__HOW TO COMPLETE THIS TASK__.
When you reach the entries below, transcribe each one exactly as it stands.

SOURCE MATERIAL below:

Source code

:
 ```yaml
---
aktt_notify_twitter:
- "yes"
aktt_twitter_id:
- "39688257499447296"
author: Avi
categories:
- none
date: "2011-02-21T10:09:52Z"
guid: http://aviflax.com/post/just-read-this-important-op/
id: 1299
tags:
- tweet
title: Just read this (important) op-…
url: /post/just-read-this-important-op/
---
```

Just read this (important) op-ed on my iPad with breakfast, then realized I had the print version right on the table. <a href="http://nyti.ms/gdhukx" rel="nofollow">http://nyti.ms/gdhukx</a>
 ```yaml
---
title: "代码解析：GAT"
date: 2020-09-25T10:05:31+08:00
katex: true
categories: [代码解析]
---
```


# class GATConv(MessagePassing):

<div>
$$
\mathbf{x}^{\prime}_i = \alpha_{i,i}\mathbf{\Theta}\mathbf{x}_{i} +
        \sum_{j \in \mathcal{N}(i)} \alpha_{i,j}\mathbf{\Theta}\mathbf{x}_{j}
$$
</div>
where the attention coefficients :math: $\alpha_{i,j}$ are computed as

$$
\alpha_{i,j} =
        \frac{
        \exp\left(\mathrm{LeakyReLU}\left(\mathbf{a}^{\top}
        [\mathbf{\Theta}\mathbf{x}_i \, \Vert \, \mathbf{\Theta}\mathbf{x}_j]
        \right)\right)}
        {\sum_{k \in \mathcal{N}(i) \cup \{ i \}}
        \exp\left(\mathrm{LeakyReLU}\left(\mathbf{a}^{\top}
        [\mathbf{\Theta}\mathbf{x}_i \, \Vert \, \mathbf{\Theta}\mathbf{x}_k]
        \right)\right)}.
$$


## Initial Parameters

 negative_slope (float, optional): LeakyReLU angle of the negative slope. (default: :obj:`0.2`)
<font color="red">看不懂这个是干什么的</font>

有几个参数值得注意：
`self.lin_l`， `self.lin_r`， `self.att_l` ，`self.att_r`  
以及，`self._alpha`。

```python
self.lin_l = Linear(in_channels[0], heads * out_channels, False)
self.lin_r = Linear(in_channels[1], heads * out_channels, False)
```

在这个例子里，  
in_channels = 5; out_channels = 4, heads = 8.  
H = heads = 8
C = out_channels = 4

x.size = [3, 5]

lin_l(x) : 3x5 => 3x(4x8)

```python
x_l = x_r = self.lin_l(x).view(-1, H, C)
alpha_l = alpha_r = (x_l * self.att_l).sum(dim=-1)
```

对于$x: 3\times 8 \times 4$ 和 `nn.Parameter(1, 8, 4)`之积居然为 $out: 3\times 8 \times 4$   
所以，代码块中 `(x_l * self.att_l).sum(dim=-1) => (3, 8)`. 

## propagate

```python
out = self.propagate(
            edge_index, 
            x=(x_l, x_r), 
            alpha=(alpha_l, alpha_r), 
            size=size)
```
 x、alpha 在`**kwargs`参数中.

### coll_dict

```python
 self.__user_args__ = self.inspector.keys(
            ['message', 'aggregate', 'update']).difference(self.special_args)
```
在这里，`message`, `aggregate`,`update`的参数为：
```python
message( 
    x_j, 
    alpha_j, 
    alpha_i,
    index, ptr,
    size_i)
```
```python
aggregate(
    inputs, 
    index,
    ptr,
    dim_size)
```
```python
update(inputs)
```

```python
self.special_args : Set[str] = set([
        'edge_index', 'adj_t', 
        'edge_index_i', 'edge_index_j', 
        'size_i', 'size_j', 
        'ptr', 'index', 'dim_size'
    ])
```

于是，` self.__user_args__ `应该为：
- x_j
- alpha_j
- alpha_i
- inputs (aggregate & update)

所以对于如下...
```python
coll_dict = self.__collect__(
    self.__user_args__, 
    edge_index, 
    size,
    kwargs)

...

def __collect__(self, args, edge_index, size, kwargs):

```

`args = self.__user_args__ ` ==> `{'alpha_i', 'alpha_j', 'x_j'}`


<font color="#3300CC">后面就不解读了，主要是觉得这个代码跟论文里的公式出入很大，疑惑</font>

End of SOURCE MATERIAL.

__SOLUTION TO THIS PROBLEM__.
Source code

:
 ```yaml
---
aktt_notify_twitter:
- "yes"
aktt_twitter_id:
- "39688257499447296"
author: Avi
categories:
- none
date: "2011-02-21T10:09:52Z"
guid: http://aviflax.com/post/just-read-this-important-op/
id: 1299
tags:
- tweet
title: Just read this (important) op-…
url: /post/just-read-this-important-op/
---
```

Just read this (important) op-ed on my iPad with breakfast, then realized I had the print version right on the table. <a href="http://nyti.ms/gdhukx" rel="nofollow">http://nyti.ms/gdhukx</a>
 ```yaml
---
title: "代码解析：GAT"
date: 2020-09-25T10:05:31+08:00
katex: true
categories: [代码解析]
---
```


# class GATConv(MessagePassing):

<div>
$$
\mathbf{x}^{\prime}_i = \alpha_{i,i}\mathbf{\Theta}\mathbf{x}_{i} +
        \sum_{j \in \mathcal{N}(i)} \alpha_{i,j}\mathbf{\Theta}\mathbf{x}_{j}
$$
</div>
where the attention coefficients :math: $\alpha_{i,j}$ are computed as

$$
\alpha_{i,j} =
        \frac{
        \exp\left(\mathrm{LeakyReLU}\left(\mathbf{a}^{\top}
        [\mathbf{\Theta}\mathbf{x}_i \, \Vert \, \mathbf{\Theta}\mathbf{x}_j]
        \right)\right)}
        {\sum_{k \in \mathcal{N}(i) \cup \{ i \}}
        \exp\left(\mathrm{LeakyReLU}\left(\mathbf{a}^{\top}
        [\mathbf{\Theta}\mathbf{x}_i \, \Vert \, \mathbf{\Theta}\mathbf{x}_k]
        \right)\right)}.
$$


## Initial Parameters

 negative_slope (float, optional): LeakyReLU angle of the negative slope. (default: :obj:`0.2`)
<font color="red">看不懂这个是干什么的</font>

有几个参数值得注意：
`self.lin_l`， `self.lin_r`， `self.att_l` ，`self.att_r`  
以及，`self._alpha`。

```python
self.lin_l = Linear(in_channels[0], heads * out_channels, False)
self.lin_r = Linear(in_channels[1], heads * out_channels, False)
```

在这个例子里，  
in_channels = 5; out_channels = 4, heads = 8.  
H = heads = 8
C = out_channels = 4

x.size = [3, 5]

lin_l(x) : 3x5 => 3x(4x8)

```python
x_l = x_r = self.lin_l(x).view(-1, H, C)
alpha_l = alpha_r = (x_l * self.att_l).sum(dim=-1)
```

对于$x: 3\times 8 \times 4$ 和 `nn.Parameter(1, 8, 4)`之积居然为 $out: 3\times 8 \times 4$   
所以，代码块中 `(x_l * self.att_l).sum(dim=-1) => (3, 8)`. 

## propagate

```python
out = self.propagate(
            edge_index, 
            x=(x_l, x_r), 
            alpha=(alpha_l, alpha_r), 
            size=size)
```
 x、alpha 在`**kwargs`参数中.

### coll_dict

```python
 self.__user_args__ = self.inspector.keys(
            ['message', 'aggregate', 'update']).difference(self.special_args)
```
在这里，`message`, `aggregate`,`update`的参数为：
```python
message( 
    x_j, 
    alpha_j, 
    alpha_i,
    index, ptr,
    size_i)
```
```python
aggregate(
    inputs, 
    index,
    ptr,
    dim_size)
```
```python
update(inputs)
```

```python
self.special_args : Set[str] = set([
        'edge_index', 'adj_t', 
        'edge_index_i', 'edge_index_j', 
        'size_i', 'size_j', 
        'ptr', 'index', 'dim_size'
    ])
```

于是，` self.__user_args__ `应该为：
- x_j
- alpha_j
- alpha_i
- inputs (aggregate & update)

所以对于如下...
```python
coll_dict = self.__collect__(
    self.__user_args__, 
    edge_index, 
    size,
    kwargs)

...

def __collect__(self, args, edge_index, size, kwargs):

```

`args = self.__user_args__ ` ==> `{'alpha_i', 'alpha_j', 'x_j'}`


<font color="#3300CC">后面就不解读了，主要是觉得这个代码跟论文里的公式出入很大，疑惑</font>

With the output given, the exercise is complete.